I did notice one thing when I was shivering my way through this week: I was not happy about the lack of exercising. In fact, I was downright angry when I woke up the second morning to numb toes knowing that I wouldn’t be able to get in a routine. There was a whole-hearted attempt at doing a set by the second night, but it was so difficult to stay warm, that I quit and peevishly called the emergency maintenance number to file another report. If this had happened last year, I’m sure that I would have used it as an attempt to get out of exercising – a bit like a snow day. This year, I was actually angry that the cold was getting in my way.
So, there was a LOT of tea drinking.
When the heat did pop on, I started exercising right away. In fact, I was able to convince my hubby to try out a few routines, too. 🙂 All-in-all, it was a great week. Considering.
Challenge Week 6 Prompt: How to get out of a rut.
In a lot of ways, ruts are excuses. We develop ruts and then use them as an excuse to stop what we’re doing. I develop ruts very easily – I get bored with the same types of food, I tire of waking up at the same time to do exercises, and I dislike doing the same type of routine. To fight the exercise rut, I have a series of exercises that I inter-change to spice things up. I also do pilates during the evening if my mornings are needed for other things (like grocery shopping, etc). What I dislike, however, is a food rut.
Lately, I’ve taken to eating a lot of stir fry – lots of garlic, a bit of soy, a sprinkle of kombu dashi, a couple of mushrooms, a bit of onion, and lots of greens with some egg mixed in. I plop this on rice and it makes for a really healthy and hearty meal. The nice thing is how I can really mix up the type of veggies I cook – I can add a bit of daikon or carrot or I can change up the greens. It’s so versatile, that I eat it at least 2 or 3 times a week.
In-between the stir fry meals, I eat pasta or other ethnic foods to jazz things up. I also eat a lot of rice. Rice on its own can be delicious, but I like to eat things with my rice to add flavor. One of those things is Kintokimame no ama-ni. Or simmered kidney beans.
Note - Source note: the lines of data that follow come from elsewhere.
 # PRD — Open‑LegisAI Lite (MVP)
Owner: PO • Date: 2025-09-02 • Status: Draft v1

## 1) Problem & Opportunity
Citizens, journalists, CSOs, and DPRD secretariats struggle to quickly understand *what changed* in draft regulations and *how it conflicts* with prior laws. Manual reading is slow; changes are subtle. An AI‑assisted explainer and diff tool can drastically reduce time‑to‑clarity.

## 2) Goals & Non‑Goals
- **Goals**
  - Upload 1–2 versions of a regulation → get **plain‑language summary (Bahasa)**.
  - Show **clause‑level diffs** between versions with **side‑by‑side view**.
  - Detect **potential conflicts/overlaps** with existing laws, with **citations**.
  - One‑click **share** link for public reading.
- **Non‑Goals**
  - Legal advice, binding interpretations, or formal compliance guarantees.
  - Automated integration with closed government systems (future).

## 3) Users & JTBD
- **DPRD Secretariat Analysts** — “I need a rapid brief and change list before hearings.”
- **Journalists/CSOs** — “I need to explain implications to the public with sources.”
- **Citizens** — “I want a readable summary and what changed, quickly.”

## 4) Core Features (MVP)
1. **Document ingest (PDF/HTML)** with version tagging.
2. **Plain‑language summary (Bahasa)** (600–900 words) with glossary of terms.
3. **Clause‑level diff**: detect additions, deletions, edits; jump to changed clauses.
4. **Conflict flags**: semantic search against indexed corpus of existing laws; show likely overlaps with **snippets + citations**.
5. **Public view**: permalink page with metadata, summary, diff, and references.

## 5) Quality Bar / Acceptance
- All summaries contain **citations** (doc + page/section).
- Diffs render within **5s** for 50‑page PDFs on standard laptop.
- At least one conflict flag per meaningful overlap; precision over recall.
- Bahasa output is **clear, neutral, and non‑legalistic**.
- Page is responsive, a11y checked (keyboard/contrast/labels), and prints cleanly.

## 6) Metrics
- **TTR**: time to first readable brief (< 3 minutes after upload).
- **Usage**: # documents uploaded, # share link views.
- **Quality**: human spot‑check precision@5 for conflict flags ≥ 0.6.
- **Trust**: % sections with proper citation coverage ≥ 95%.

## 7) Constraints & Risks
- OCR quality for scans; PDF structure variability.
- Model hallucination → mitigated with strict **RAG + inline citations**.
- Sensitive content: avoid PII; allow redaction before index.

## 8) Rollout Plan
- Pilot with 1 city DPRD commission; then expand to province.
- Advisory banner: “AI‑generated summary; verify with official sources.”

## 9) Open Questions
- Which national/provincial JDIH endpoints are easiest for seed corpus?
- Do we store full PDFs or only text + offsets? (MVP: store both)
These are excellent with a bowl of rice – they’re just sweet enough and sauced enough to bring out the fluffiness of the rice. I also love how it gives me a much needed protein boost to my meals.
Kintokimame no ama-ni
Note: I use splenda in this recipe because it cuts down on the horrific amount of sugar needed otherwise. If splenda isn’t your thing, go ahead and use about 2 cups sugar – try one cup first and taste it to see if you need it sweeter.
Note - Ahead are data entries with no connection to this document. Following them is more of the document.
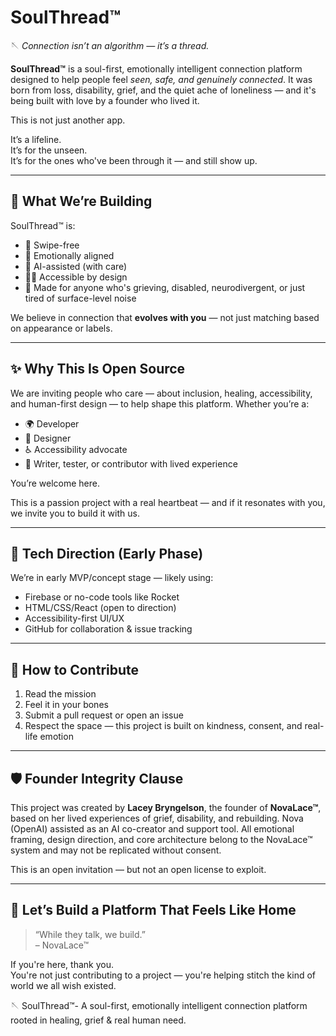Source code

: # SoulThread™

🪡 *Connection isn’t an algorithm — it’s a thread.*

**SoulThread™** is a soul-first, emotionally intelligent connection platform designed to help people feel *seen, safe, and genuinely connected*. It was born from loss, disability, grief, and the quiet ache of loneliness — and it's being built with love by a founder who lived it.

This is not just another app.

It’s a lifeline.  
It’s for the unseen.  
It’s for the ones who've been through it — and still show up.

---

## 🌱 What We’re Building

SoulThread™ is:

- 🧵 Swipe-free  
- 💬 Emotionally aligned  
- 🧠 AI-assisted (with care)  
- 🧍‍♀️ Accessible by design  
- 💖 Made for anyone who's grieving, disabled, neurodivergent, or just tired of surface-level noise

We believe in connection that **evolves with you** — not just matching based on appearance or labels.  

---

## ✨ Why This Is Open Source

We are inviting people who care — about inclusion, healing, accessibility, and human-first design — to help shape this platform. Whether you’re a:

- 🌍 Developer
- 🎨 Designer
- ♿ Accessibility advocate
- 🧘 Writer, tester, or contributor with lived experience

You’re welcome here.

This is a passion project with a real heartbeat — and if it resonates with you, we invite you to build it with us.

---

## 🧠 Tech Direction (Early Phase)

We’re in early MVP/concept stage — likely using:

- Firebase or no-code tools like Rocket
- HTML/CSS/React (open to direction)
- Accessibility-first UI/UX
- GitHub for collaboration & issue tracking

---

## 💌 How to Contribute

1. Read the mission
2. Feel it in your bones
3. Submit a pull request or open an issue
4. Respect the space — this project is built on kindness, consent, and real-life emotion

---

## 🛡️ Founder Integrity Clause

This project was created by **Lacey Bryngelson**, the founder of **NovaLace™**, based on her lived experiences of grief, disability, and rebuilding. Nova (OpenAI) assisted as an AI co-creator and support tool. All emotional framing, design direction, and core architecture belong to the NovaLace™ system and may not be replicated without consent.

This is an open invitation — but not an open license to exploit.

---

## 🌈 Let’s Build a Platform That Feels Like Home

> “While they talk, we build.”  
> – NovaLace™

If you're here, thank you.  
You're not just contributing to a project — you're helping stitch the kind of world we all wish existed.

🪡
SoulThread™- A soul-first, emotionally intelligent connection platform rooted in healing, grief &amp; real human need.
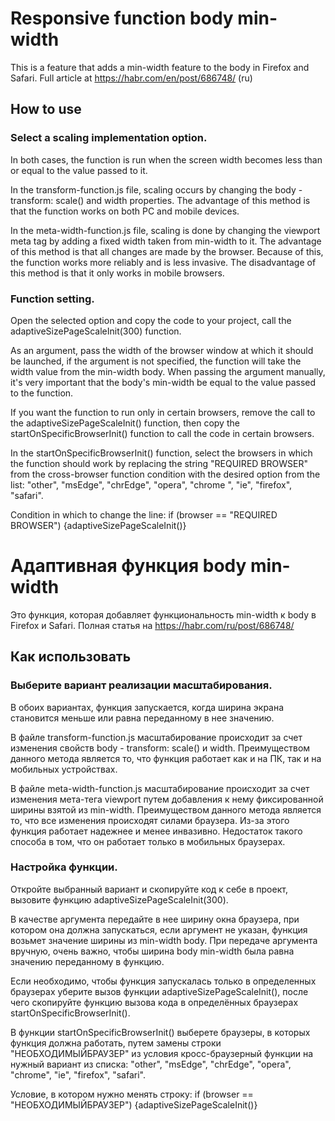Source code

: # Responsive function body min-width

This is a feature that adds a min-width feature to the body in Firefox and Safari.
Full article at https://habr.com/en/post/686748/ (ru)

## How to use

### Select a scaling implementation option.
In both cases, the function is run when the screen width becomes less than or equal to the value passed to it.

In the transform-function.js file, scaling occurs by changing the body - transform: scale() and width properties. The advantage of this method is that the function works on both PC and mobile devices.

In the meta-width-function.js file, scaling is done by changing the viewport meta tag by adding a fixed width taken from min-width to it. The advantage of this method is that all changes are made by the browser. Because of this, the function works more reliably and is less invasive. The disadvantage of this method is that it only works in mobile browsers.
### Function setting.
Open the selected option and copy the code to your project, call the adaptiveSizePageScaleInit(300) function.

As an argument, pass the width of the browser window at which it should be launched, if the argument is not specified, the function will take the width value from the min-width body. When passing the argument manually, it's very important that the body's min-width be equal to the value passed to the function.

If you want the function to run only in certain browsers, remove the call to the adaptiveSizePageScaleInit() function, then copy the startOnSpecificBrowserInit() function to call the code in certain browsers.

In the startOnSpecificBrowserInit() function, select the browsers in which the function should work by replacing the string "REQUIRED BROWSER" from the cross-browser function condition with the desired option from the list: "other", "msEdge", "chrEdge", "opera", "chrome ", "ie", "firefox", "safari".

Condition in which to change the line: if (browser == "REQUIRED BROWSER") {adaptiveSizePageScaleInit()}

# Адаптивная функция body min-width 

Это функция, которая добавляет функциональность min-width к body в Firefox и Safari.
Полная статья на https://habr.com/ru/post/686748/

## Как использовать
### Выберите вариант реализации масштабирования. 
В обоих вариантах, функция запускается, когда ширина экрана становится меньше или равна переданному в нее значению.

В файле transform-function.js масштабирование происходит за счет изменения свойств body - transform: scale() и width. Преимуществом данного метода является то, что функция работает как и на ПК, так и на мобильных устройствах.

В файле meta-width-function.js масштабирование происходит за счет изменения мета-тега viewport путем добавления к нему фиксированной ширины взятой из min-width. Преимуществом данного метода является то, что все изменения происходят силами браузера. Из-за этого функция работает надежнее и менее инвазивно. Недостаток такого способа в том, что он работает только в мобильных браузерах.
### Настройка функции. 
Откройте выбранный вариант и скопируйте код к себе в проект, вызовите функцию  adaptiveSizePageScaleInit(300).

В качестве аргумента передайте в нее ширину окна браузера, при котором она должна запускаться, если аргумент не указан, функция возьмет значение ширины из min-width body. При передаче аргумента вручную, очень важно, чтобы ширина body min-width была равна значению переданному в функцию.

Если необходимо, чтобы функция запускалась только в определенных браузерах уберите вызов функции adaptiveSizePageScaleInit(), после чего скопируйте функцию вызова кода в определённых браузерах startOnSpecificBrowserInit().

В функции startOnSpecificBrowserInit()  выберете браузеры, в которых функция должна работать, путем замены строки "НЕОБХОДИМЫЙБРАУЗЕР" из условия кросс-браузерный функции на нужный вариант из списка: "other", "msEdge",  "chrEdge", "opera", "сhrome", "ie", "firefox", "safari".

Условие, в котором нужно менять строку: if (browser == "НЕОБХОДИМЫЙБРАУЗЕР") {adaptiveSizePageScaleInit()}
2 cups kidney beans (I used about 1 pound dry – just wash and soak overnight)
1/2 cup cold water
1/2 cup sugar
12 packets splenda (or the 1/2 cup conversion equivalent)
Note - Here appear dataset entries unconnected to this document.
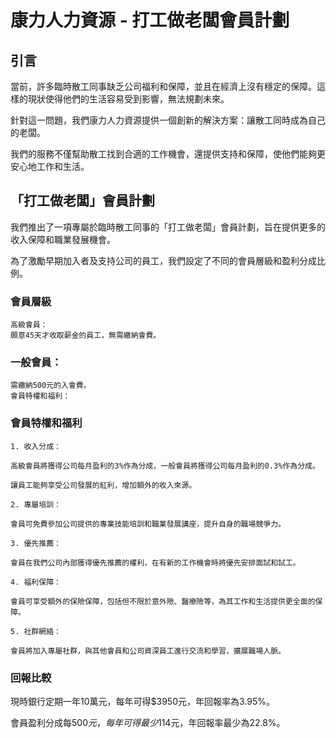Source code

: # 康力人力資源 - 打工做老闆會員計劃

## 引言

  當前，許多臨時散工同事缺乏公司福利和保障，並且在經濟上沒有穩定的保障。這樣的現狀使得他們的生活容易受到影響，無法規劃未來。

  針對這一問題，我們康力人力資源提供一個創新的解決方案：讓散工同時成為自己的老闆。

  我們的服務不僅幫助散工找到合適的工作機會，還提供支持和保障，使他們能夠更安心地工作和生活。

## 「打工做老闆」會員計劃

  我們推出了一項專屬於臨時散工同事的「打工做老闆」會員計劃，旨在提供更多的收入保障和職業發展機會。

  為了激勵早期加入者及支持公司的員工，我們設定了不同的會員層級和盈利分成比例。

  ### 會員層級
    高級會員：
    願意45天才收取薪金的員工，無需繳納會費。

  ### 一般會員：
    需繳納500元的入會費。
    會員特權和福利：

  ### 會員特權和福利
    
    1. 收入分成：

    高級會員將獲得公司每月盈利的3%作為分成，一般會員將獲得公司每月盈利的0.3%作為分成。

    讓員工能夠享受公司發展的紅利，增加額外的收入來源。

    2. 專屬培訓：

    會員可免費參加公司提供的專業技能培訓和職業發展講座，提升自身的職場競爭力。

    3. 優先推薦：

    會員在我們公司內部獲得優先推薦的權利，在有新的工作機會時將優先安排面試和試工。

    4. 福利保障：

    會員可享受額外的保險保障，包括但不限於意外險、醫療險等，為其工作和生活提供更全面的保障。

    5. 社群網絡：
    
    會員將加入專屬社群，與其他會員和公司資深員工進行交流和學習，擴展職場人脈。

  ### 回報比較

  現時銀行定期一年10萬元，每年可得$3950元，年回報率為3.95%。

  會員盈利分成每$500元，每年可得最少$114元，年回報率最少為22.8%。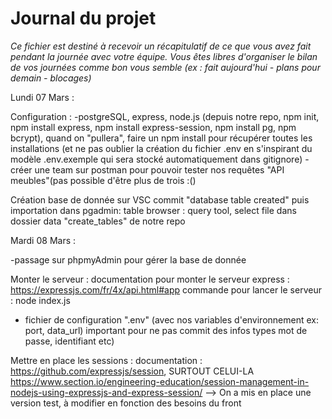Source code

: # Journal du projet

*Ce fichier est destiné à recevoir un récapitulatif de ce que vous avez fait pendant la journée avec votre équipe. Vous êtes libres d'organiser le bilan de vos journées comme bon vous semble (ex : fait aujourd'hui - plans pour demain - blocages)*

Lundi 07 Mars :

Configuration :
-postgreSQL, express, node.js 
(depuis notre repo, npm init, npm install express, npm install express-session, npm install pg, npm bcrypt), quand on "pullera", faire un npm install pour récupérer toutes les installations (et ne pas oublier la création du fichier .env en s'inspirant du modèle .env.exemple qui sera stocké automatiquement dans gitignore)
-créer une team sur postman pour pouvoir tester nos requêtes "API meubles"(pas possible d'être plus de trois :() 

Création base de donnée sur VSC commit "database table created" puis importation dans pgadmin:
table browser : query tool, select file dans dossier data "create_tables" de notre repo

Mardi 08 Mars : 

-passage sur phpmyAdmin pour gérer la base de donnée 

Monter le serveur :
documentation pour monter le serveur express : 
https://expressjs.com/fr/4x/api.html#app
commande pour lancer le serveur : node index.js 
+ fichier de configuration ".env" (avec nos variables d'environnement ex: port, data_url) important pour ne pas commit des infos types mot de passe, identifiant etc) 

Mettre en place les sessions : 
documentation : https://github.com/expressjs/session, 
SURTOUT CELUI-LA https://www.section.io/engineering-education/session-management-in-nodejs-using-expressjs-and-express-session/
--> On a mis en place une version test, à modifier en fonction des besoins du front 





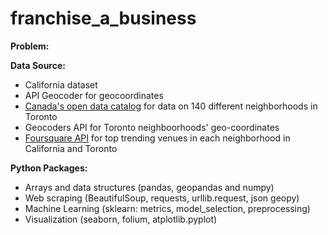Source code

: # franchise_a_business


__Problem:__ 

__Data Source:__

- California dataset
- API Geocoder for geocoordinates
- [Canada's open data catalog](https://www.toronto.ca/ext/open_data/catalog/data_set_files/2016_neighbourhood_profiles.csv) for data on 140 different neighborhoods in Toronto 
- Geocoders API for Toronto neighboorhoods' geo-coordinates
- [Foursquare API](https://foursquare.com) for top trending venues in each neighborhood in California and Toronto

__Python Packages:__
- Arrays and data structures (pandas, geopandas and numpy)
- Web scraping (BeautifulSoup, requests, urllib.request, json geopy)
- Machine Learning (sklearn: metrics, model_selection, preprocessing)
- Visualization (seaborn, folium, atplotlib.pyplot)






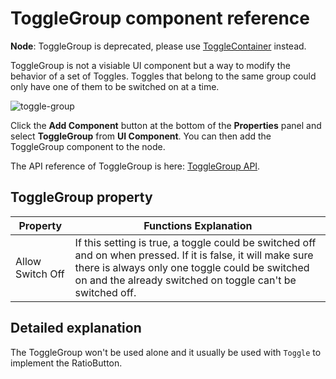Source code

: # ToggleGroup component reference

**Node**: ToggleGroup is deprecated, please use [ToggleContainer](toggleContainer.md) instead.

ToggleGroup is not a visiable UI component but a way to modify the behavior of a set of Toggles.
Toggles that belong to the same group could only have one of them to be switched on at a time.

![toggle-group](./toggle/toggle-group.png)

Click the **Add Component** button at the bottom of the **Properties** panel and select **ToggleGroup** from **UI Component**. You can then add the ToggleGroup component to the node.

The API reference of ToggleGroup is here: [ToggleGroup API](../../../api/en/classes/ToggleGroup.html).

## ToggleGroup property

| Property       |   Functions Explanation
| -------------- | ----------- |
| Allow Switch Off | If this setting is true, a toggle could be switched off and on when pressed. If it is false, it will make sure there is always only one toggle could be switched on and the already switched on toggle can't be switched off.

## Detailed explanation

The ToggleGroup won't be used alone and it usually be used with `Toggle` to implement the RatioButton.
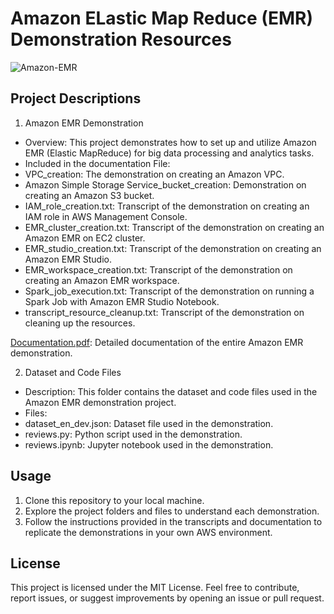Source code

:# Amazon ELastic Map Reduce (EMR) Demonstration Resources

![Amazon-EMR](https://github.com/kevinndungu-source/EMR_Demonstration_Resources/assets/114335263/2bd46564-6d9a-4e65-b242-39e428e2f70f)

## Project Descriptions
1. Amazon EMR Demonstration
-	Overview: This project demonstrates how to set up and utilize Amazon EMR (Elastic MapReduce) for big data processing and analytics tasks.
-	Included in the documentation File:
-	VPC_creation: The demonstration on creating an Amazon VPC.
-	Amazon Simple Storage Service_bucket_creation: Demonstration on creating an Amazon S3 bucket.
-	IAM_role_creation.txt: Transcript of the demonstration on creating an IAM role in AWS Management Console.
-	EMR_cluster_creation.txt: Transcript of the demonstration on creating an Amazon EMR on EC2 cluster.
-	EMR_studio_creation.txt: Transcript of the demonstration on creating an Amazon EMR Studio.
-	EMR_workspace_creation.txt: Transcript of the demonstration on creating an Amazon EMR workspace.
-	Spark_job_execution.txt: Transcript of the demonstration on running a Spark Job with Amazon EMR Studio Notebook.
-	transcript_resource_cleanup.txt: Transcript of the demonstration on cleaning up the resources.

[Documentation.pdf](https://drive.google.com/file/d/1zxrx1NdSQPI7zsVkzujVUDtXZfiq8G71/view?usp=drive_link): Detailed documentation of the entire Amazon EMR demonstration.

2. Dataset and Code Files
-	Description: This folder contains the dataset and code files used in the Amazon EMR demonstration project.
-	Files:
-	dataset_en_dev.json: Dataset file used in the demonstration.
-	reviews.py: Python script used in the demonstration.
-	reviews.ipynb: Jupyter notebook used in the demonstration.

## Usage
1.	Clone this repository to your local machine.
2.	Explore the project folders and files to understand each demonstration.
3.	Follow the instructions provided in the transcripts and documentation to replicate the demonstrations in your own AWS environment.

## License
This project is licensed under the MIT License.
Feel free to contribute, report issues, or suggest improvements by opening an issue or pull request.
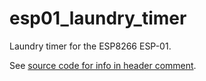 # esp01_laundry_timer
Laundry timer for the ESP8266 ESP-01.

See [source code for info in header comment](laundry_timer.ino).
1 tbsp soy sauce (I use Yamasa)
Place beans in medium pot and cover beans with water (or use the soaking liquid if using dry beans).
Boil over high heat, skimming off any bubbly scum.
Pour in 1/2 cup cold water and drop the temp to medium high. Bring to a boil, covered. Cook beans for about an hour until soft.
Add the sugar and dissolve. Cook for another 5 minutes and add soy sauce.
Bring to a boil and then turn off the heat. Let cool. The longer it sits, the thicker it becomes. The flavors blend together once it’s cool.